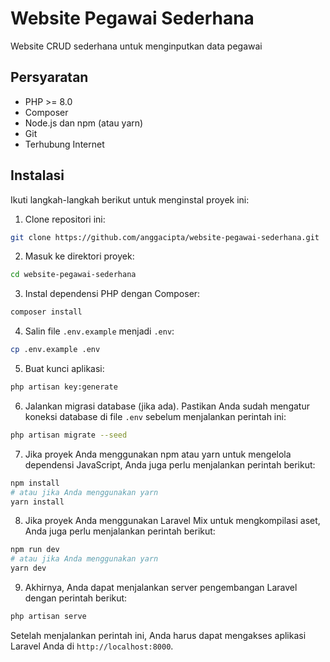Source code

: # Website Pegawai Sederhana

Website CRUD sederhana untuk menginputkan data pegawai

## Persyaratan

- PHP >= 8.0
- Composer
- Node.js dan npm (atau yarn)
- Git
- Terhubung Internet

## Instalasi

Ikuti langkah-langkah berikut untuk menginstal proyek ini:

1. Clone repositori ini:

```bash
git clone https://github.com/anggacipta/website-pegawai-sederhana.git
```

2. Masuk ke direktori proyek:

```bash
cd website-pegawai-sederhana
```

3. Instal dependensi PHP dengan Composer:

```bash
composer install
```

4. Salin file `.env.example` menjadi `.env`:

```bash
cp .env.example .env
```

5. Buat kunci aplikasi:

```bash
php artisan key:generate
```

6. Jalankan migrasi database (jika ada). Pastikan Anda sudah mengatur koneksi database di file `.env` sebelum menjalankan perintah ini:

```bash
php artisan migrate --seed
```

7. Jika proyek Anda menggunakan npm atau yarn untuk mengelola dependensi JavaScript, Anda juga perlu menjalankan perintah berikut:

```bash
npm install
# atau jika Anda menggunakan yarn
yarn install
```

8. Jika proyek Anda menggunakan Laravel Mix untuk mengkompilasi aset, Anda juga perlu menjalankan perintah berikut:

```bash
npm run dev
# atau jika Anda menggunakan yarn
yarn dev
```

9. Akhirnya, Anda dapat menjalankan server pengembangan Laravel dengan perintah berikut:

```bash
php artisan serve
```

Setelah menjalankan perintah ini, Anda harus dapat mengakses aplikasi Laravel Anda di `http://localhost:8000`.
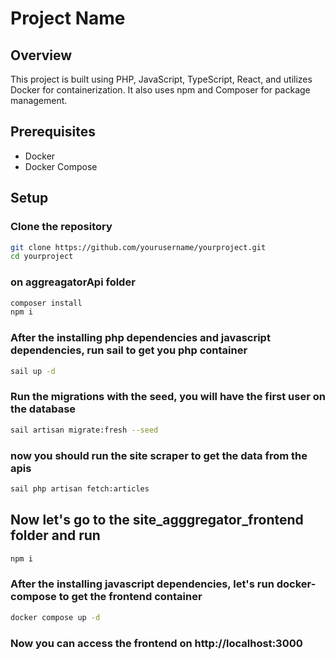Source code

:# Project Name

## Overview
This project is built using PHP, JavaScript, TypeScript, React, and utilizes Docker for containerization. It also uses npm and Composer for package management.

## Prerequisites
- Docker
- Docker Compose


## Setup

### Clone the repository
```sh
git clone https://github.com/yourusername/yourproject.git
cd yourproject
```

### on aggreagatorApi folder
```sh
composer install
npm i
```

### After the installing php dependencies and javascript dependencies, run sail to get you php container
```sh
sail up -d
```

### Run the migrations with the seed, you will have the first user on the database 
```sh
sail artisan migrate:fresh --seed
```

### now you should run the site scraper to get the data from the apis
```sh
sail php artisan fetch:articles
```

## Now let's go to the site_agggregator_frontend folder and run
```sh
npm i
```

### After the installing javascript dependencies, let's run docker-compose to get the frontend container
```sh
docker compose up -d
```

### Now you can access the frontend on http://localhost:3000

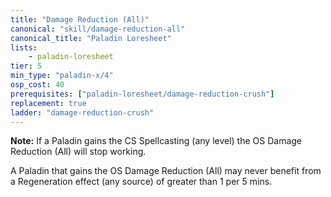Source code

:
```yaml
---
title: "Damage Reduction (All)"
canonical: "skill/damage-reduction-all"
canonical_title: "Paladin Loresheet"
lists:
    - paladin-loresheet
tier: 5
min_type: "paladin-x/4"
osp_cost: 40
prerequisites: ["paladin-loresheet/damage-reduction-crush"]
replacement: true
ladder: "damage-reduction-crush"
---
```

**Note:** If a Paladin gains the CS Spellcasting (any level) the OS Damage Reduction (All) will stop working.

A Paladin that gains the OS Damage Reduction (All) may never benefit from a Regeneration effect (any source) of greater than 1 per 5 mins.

⁂

> [WORK ITEM]:
Look through the material and copy each line that has "Laravel".

> [RESULT OF THE EXERCISE]:
8. Jika proyek Anda menggunakan Laravel Mix untuk mengkompilasi aset, Anda juga perlu menjalankan perintah berikut:
9. Akhirnya, Anda dapat menjalankan server pengembangan Laravel dengan perintah berikut:
Setelah menjalankan perintah ini, Anda harus dapat mengakses aplikasi Laravel Anda di `http://localhost:8000`.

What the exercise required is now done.